Do Americans Know Enough to Form Meaningful Opinions About Important Policy Issues?

Different categories of people have different knowledge about policy issues, and this is quite natural, in fact. The question is whether ordinary people need the same access to information as political experts. The truth is any regime is supported by public opinion (Lowi, 2011, p.360). Public opinion is not always shaped directly by presenting detailed information on all issues to the voters. Instead, candidates prefer to use slogans and theses, which are simplified and more comprehensive. To gain the support of the public is the primary purpose, so this is why excess information on any issue can intimidate the voters. Thus, politicians are very cautious about informing people of the major issues; as a result, they are not informed enough but are already biased.

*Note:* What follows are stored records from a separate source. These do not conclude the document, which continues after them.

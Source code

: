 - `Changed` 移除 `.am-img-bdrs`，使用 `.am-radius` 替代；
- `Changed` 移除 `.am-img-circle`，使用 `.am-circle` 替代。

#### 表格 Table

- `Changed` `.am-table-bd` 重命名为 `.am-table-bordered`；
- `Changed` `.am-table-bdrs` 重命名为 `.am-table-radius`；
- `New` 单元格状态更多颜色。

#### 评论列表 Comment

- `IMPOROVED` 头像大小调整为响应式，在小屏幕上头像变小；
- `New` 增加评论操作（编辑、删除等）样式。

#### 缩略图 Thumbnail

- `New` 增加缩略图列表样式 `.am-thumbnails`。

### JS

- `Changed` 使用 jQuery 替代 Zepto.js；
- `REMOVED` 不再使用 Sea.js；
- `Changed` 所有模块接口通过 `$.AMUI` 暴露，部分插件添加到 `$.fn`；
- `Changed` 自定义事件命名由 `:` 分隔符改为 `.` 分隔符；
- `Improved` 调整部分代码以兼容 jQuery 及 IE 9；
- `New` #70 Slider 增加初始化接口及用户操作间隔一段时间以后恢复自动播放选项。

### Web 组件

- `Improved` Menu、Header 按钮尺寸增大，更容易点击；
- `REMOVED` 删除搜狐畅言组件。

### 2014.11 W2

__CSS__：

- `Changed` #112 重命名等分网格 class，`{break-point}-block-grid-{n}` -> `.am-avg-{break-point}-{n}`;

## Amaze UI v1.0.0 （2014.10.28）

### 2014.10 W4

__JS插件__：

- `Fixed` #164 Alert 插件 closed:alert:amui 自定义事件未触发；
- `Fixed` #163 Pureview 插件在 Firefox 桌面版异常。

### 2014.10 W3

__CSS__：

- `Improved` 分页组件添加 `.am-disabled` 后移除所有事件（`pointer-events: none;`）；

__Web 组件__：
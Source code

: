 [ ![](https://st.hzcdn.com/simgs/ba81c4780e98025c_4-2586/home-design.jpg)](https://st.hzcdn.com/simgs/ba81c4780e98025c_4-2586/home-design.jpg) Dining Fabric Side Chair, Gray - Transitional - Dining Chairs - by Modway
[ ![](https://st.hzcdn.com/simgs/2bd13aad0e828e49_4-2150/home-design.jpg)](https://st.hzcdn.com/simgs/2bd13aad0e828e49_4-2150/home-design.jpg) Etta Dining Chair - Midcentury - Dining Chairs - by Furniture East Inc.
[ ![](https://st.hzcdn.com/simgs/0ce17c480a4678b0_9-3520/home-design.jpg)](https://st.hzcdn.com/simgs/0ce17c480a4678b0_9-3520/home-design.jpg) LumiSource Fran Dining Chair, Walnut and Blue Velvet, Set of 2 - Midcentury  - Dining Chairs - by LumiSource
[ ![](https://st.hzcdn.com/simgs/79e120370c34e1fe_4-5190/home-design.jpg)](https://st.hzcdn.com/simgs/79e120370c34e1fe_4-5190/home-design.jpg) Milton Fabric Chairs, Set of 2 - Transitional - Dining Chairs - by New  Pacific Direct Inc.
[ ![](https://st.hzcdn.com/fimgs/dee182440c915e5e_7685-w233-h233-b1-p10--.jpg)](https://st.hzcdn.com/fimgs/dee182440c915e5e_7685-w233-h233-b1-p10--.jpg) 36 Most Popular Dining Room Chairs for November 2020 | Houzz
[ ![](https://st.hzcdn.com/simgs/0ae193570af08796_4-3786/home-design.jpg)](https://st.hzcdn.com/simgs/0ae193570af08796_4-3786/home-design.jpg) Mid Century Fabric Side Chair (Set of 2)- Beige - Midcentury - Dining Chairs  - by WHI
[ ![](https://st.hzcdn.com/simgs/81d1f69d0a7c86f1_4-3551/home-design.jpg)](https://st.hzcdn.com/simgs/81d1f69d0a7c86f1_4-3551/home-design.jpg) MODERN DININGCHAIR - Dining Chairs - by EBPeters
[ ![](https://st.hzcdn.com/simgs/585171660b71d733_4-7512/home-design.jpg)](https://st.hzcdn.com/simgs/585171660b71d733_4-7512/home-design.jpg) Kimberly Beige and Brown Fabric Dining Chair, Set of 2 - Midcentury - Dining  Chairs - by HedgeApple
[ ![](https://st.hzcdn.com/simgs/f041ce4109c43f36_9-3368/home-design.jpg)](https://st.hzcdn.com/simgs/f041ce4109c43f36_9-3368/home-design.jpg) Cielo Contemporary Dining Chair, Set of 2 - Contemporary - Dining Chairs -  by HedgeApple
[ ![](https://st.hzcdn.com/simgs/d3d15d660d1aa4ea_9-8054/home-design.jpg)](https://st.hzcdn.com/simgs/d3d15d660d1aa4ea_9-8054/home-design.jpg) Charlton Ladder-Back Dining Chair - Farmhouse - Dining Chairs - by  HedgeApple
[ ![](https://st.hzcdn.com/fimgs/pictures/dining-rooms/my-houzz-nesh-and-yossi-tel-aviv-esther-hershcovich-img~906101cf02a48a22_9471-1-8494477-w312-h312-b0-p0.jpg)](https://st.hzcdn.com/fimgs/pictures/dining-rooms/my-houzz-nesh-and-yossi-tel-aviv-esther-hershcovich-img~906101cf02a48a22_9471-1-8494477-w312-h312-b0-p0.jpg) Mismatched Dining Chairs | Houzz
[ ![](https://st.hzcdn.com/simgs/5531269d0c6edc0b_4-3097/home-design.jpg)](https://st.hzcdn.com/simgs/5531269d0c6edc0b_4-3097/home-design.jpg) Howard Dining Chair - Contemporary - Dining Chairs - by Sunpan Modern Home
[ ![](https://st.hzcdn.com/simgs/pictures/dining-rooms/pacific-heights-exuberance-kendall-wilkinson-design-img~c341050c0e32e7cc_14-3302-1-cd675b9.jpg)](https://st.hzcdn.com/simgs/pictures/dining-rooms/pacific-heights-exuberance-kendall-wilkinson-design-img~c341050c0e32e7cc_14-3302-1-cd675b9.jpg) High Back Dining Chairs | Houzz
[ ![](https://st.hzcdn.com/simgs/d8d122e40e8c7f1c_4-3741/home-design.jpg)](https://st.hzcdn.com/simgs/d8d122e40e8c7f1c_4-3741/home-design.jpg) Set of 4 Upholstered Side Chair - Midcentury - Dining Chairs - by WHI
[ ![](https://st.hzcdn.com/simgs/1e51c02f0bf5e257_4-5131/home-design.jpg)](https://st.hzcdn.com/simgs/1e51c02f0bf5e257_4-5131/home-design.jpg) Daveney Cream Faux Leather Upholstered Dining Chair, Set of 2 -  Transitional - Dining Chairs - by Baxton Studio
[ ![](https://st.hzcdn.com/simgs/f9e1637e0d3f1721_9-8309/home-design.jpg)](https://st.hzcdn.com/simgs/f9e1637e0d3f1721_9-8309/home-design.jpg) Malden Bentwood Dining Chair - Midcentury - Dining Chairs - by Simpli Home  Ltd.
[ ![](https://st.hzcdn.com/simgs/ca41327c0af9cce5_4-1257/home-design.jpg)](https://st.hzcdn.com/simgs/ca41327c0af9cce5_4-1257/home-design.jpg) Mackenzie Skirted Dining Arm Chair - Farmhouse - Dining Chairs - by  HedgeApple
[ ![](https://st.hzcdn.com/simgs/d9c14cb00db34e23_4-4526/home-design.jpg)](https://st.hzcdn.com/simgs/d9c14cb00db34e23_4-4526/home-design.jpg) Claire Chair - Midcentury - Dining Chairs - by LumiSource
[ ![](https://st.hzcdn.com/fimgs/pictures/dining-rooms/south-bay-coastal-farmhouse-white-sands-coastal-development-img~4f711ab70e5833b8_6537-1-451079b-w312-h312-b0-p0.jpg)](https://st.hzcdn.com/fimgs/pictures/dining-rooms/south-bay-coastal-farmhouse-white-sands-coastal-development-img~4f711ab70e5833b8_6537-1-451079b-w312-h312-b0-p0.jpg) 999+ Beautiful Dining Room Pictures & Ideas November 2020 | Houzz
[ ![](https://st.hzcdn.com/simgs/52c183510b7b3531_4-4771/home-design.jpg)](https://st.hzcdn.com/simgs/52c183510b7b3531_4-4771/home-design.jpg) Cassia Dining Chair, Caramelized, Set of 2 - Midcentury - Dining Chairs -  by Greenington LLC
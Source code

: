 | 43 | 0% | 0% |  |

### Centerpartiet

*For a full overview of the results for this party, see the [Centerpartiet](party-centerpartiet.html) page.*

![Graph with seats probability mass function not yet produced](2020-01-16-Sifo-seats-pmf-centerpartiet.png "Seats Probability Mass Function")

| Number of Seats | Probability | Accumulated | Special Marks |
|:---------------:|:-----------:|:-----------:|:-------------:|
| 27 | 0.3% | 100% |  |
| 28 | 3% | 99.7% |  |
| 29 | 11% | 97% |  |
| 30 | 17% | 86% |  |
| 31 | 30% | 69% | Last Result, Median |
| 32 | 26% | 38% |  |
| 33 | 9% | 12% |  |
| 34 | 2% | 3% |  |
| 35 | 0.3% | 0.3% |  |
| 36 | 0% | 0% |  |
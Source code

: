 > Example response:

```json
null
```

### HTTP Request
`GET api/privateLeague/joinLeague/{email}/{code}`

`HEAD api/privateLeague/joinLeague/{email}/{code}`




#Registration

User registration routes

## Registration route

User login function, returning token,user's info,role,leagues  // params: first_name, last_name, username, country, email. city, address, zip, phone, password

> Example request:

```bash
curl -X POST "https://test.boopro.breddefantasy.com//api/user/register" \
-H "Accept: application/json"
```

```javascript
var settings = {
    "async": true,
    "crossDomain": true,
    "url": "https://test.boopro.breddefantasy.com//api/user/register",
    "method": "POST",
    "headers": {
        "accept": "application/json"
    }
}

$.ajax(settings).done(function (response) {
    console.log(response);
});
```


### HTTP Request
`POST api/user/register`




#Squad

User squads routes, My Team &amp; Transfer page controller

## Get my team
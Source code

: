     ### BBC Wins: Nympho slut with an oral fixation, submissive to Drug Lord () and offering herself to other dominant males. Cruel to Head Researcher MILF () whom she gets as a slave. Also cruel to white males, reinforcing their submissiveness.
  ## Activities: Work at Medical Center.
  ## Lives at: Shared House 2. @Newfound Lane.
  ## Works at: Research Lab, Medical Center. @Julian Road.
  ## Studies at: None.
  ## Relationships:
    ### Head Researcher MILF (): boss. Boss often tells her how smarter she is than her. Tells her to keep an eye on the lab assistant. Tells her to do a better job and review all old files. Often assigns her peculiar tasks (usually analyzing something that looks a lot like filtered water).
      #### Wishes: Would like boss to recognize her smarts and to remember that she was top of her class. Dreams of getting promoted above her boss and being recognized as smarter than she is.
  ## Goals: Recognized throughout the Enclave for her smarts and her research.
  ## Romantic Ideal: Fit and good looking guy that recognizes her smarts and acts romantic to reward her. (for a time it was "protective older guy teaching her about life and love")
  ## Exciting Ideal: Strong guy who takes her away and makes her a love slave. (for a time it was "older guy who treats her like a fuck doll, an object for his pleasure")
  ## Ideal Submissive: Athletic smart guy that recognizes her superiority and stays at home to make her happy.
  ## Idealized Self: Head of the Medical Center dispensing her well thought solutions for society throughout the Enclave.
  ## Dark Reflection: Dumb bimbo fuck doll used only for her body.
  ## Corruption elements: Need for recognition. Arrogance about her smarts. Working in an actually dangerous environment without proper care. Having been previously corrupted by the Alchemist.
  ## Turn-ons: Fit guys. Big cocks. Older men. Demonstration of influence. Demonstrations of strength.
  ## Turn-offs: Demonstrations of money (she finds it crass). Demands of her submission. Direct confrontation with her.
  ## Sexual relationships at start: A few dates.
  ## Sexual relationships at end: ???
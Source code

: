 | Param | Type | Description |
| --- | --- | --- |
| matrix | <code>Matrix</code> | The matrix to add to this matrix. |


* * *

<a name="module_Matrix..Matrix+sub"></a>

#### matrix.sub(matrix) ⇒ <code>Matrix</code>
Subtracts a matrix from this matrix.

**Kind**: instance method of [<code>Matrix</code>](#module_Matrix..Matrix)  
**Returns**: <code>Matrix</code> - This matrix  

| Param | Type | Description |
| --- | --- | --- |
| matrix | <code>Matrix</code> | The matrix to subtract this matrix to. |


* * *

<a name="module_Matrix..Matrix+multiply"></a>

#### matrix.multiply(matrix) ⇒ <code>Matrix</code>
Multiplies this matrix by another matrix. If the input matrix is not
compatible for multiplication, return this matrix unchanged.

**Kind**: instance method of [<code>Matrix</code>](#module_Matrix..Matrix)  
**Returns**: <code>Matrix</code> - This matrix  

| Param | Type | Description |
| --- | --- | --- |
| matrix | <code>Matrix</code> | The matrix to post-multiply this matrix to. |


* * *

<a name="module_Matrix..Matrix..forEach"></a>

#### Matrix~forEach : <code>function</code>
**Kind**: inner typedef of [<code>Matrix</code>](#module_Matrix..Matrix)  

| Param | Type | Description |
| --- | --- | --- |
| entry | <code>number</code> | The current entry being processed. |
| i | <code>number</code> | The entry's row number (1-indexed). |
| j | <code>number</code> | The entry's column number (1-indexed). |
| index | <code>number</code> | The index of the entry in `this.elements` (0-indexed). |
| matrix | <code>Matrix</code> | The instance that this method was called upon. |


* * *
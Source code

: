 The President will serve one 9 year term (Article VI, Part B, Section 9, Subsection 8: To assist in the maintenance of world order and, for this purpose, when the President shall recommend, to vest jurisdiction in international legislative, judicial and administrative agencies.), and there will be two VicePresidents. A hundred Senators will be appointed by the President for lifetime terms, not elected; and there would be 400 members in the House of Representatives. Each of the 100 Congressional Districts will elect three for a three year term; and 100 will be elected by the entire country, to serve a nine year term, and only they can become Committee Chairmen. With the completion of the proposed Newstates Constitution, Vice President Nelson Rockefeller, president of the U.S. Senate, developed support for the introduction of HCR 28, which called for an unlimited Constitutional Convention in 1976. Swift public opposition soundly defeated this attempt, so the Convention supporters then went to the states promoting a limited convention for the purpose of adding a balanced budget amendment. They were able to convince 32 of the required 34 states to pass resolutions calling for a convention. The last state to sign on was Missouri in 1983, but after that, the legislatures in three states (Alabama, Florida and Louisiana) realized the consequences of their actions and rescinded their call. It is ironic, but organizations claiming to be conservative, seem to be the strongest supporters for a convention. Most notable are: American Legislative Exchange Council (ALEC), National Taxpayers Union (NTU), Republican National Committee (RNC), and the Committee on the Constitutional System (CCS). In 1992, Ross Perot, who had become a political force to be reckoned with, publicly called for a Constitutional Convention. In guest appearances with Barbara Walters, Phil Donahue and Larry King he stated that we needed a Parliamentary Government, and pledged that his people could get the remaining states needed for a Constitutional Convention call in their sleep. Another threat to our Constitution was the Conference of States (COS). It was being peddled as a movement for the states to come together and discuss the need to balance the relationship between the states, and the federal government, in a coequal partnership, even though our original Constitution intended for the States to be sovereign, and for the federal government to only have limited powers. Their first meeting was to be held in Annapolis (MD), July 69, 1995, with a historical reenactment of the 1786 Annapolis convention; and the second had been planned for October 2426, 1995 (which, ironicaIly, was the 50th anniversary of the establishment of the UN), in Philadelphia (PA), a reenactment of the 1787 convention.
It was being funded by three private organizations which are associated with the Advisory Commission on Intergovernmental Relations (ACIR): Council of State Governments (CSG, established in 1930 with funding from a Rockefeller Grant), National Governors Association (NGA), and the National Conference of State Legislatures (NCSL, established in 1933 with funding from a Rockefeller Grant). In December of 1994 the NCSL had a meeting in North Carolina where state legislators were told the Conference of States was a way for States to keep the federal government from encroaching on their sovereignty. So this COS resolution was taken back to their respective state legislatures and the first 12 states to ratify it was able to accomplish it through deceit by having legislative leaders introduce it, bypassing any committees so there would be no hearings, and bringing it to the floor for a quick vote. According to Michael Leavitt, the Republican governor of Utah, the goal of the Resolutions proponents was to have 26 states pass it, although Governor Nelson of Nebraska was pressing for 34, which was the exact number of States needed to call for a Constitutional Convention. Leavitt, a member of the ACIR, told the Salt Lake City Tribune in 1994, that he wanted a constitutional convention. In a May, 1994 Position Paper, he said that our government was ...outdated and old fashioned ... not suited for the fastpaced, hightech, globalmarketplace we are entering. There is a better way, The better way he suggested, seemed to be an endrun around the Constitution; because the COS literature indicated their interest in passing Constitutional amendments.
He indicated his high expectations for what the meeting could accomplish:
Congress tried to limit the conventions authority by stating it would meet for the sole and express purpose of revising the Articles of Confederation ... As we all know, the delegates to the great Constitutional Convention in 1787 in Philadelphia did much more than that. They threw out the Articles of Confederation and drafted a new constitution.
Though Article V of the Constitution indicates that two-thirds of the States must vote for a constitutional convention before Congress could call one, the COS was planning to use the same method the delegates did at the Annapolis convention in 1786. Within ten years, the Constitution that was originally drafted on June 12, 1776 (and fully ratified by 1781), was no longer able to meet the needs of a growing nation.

The issue about public opinion is that it works both ways. On the one hand, policy makers should take people’s ideas and thoughts into account, on the other hand, their task is to shape this public opinion. In any case, it is always generalized, so this is why Americans are not well informed on the major issues. In order to remain moderate and satisfy all groups, the statements should be vague. At the same time, public opinion works at the level of individuals too (p. 363). It is even more complicated to take into account the person’s individual beliefs, background, religion, etc, which shape their outlook. Individuals can assess public policies, in the way they can support or oppose them, or they can evaluate the economic situation (p. 368). In any case, the situation is that public opinion can function based on subjective factors without having enough objective information.